Exercise objective –
A single number is the answer: the count of lines in these records with "Теорема" in them.

BEGIN Record set

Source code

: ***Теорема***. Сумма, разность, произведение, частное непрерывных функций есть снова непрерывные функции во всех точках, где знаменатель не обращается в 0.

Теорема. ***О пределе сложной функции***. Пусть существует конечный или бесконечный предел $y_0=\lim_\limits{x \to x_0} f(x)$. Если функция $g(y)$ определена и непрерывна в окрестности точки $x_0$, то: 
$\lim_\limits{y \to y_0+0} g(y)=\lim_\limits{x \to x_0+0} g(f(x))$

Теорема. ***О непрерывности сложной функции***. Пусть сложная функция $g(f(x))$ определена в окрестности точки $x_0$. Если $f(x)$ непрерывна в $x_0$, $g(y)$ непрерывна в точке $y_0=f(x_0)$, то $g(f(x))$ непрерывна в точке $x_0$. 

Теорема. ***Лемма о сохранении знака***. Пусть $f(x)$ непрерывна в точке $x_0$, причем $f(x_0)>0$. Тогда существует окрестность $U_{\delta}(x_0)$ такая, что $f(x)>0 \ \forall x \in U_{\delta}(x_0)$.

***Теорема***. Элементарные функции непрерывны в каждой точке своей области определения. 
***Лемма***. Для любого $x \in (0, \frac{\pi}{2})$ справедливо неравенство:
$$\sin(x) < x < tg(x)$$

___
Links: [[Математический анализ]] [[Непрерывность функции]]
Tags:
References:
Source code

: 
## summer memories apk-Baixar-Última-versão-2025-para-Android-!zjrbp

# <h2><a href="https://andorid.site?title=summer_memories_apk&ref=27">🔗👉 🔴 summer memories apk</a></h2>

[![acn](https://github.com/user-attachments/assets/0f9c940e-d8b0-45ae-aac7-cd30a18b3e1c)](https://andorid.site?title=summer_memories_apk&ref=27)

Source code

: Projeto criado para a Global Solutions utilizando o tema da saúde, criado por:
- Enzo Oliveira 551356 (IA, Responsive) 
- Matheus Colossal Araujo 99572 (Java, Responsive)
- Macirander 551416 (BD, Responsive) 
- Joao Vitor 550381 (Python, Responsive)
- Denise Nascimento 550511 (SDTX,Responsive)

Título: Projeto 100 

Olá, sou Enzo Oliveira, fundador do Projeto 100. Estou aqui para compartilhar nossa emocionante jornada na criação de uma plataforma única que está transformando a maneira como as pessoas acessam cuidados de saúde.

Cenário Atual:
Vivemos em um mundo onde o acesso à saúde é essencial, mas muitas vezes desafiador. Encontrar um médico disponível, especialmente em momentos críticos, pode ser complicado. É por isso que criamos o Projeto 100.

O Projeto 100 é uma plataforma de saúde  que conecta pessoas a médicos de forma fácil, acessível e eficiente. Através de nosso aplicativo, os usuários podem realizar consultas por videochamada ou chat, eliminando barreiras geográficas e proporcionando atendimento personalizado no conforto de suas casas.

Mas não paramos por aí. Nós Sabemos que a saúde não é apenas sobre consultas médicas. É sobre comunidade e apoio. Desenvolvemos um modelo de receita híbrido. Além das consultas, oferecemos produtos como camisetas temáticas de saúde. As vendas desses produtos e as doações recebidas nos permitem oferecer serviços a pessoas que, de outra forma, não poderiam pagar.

END Record set

Result of the exercise –
5